What is a covariance matrix? A covariance matrix is an essential part of the Kalman Filter output. If you have tried to learn about it by working through the expected value proof, you probably are still having a hard time understanding it. Why? Because the covariance matrix is best understood by visualizing it as an error ellipse or error ellipsoid. But before we do that, lets quickly go over covariance of a matrix in super simple terms and then we’ll move on to pictures!
Covariance of a Matrix Explained Simply
A matrix is like a grid made up of rows and columns, kind of like a spreadsheet. Each number in the matrix is called an element. Now, the covariance of a matrix is a way to measure how much two things in the matrix change together.

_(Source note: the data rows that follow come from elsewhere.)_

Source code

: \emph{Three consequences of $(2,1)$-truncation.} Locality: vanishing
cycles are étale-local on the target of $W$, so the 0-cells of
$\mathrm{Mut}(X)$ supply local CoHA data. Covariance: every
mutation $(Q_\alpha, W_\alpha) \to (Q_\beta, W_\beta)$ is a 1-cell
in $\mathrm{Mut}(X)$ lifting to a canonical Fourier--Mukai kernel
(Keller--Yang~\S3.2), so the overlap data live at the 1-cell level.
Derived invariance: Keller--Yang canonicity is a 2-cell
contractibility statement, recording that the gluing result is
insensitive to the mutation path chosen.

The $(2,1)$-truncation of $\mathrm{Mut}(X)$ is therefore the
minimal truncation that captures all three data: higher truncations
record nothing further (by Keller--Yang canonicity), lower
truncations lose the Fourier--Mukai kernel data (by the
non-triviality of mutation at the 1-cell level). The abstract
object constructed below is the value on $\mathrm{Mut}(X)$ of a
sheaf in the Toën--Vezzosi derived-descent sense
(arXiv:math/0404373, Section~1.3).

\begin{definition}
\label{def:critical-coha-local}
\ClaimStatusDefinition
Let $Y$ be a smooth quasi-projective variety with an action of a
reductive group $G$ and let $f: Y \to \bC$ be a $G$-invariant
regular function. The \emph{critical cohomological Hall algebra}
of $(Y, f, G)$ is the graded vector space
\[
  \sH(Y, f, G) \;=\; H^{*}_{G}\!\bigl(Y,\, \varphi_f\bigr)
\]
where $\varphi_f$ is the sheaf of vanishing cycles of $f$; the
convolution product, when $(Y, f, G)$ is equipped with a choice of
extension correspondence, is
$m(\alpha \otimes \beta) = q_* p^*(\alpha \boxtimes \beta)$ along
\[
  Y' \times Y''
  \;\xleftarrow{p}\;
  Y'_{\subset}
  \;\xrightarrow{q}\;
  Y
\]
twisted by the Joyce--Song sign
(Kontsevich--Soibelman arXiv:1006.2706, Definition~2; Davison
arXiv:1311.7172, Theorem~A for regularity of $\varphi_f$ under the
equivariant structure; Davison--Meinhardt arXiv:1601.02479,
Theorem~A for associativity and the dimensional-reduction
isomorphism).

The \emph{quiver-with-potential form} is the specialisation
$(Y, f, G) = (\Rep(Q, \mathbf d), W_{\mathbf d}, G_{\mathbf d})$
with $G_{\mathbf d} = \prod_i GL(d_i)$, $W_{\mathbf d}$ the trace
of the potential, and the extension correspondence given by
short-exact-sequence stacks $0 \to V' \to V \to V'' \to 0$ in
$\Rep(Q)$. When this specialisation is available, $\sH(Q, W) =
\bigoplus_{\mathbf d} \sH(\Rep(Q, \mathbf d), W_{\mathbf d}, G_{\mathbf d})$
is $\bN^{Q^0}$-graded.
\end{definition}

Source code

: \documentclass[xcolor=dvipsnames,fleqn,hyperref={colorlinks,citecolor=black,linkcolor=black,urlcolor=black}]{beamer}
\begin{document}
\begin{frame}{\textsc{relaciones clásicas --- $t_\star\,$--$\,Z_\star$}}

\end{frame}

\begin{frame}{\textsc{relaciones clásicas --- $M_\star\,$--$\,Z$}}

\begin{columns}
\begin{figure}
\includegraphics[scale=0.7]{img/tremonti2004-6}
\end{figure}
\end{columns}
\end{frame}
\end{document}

Let’s imagine we have a matrix that represents the position and velocity of a moving object. The rows might represent different times, and the columns might represent the position and velocity of the object at that time. The position might be measured in meters, and the velocity might be measured in meters per second.
Now, let’s say we want to know how much the object’s position and velocity are related. If the covariance of the matrix is positive, that means that as the object’s position increases, its velocity tends to increase as well. If the covariance is negative, that means that as the object’s position increases, its velocity tends to decrease.
The covariance of a matrix can be used in lots of different ways, like in physics or engineering. It helps us understand how different variables are related to each other. For a Kalman Filter, both the input and output could have covariance matrices. So let us look at these visually to build on our understanding.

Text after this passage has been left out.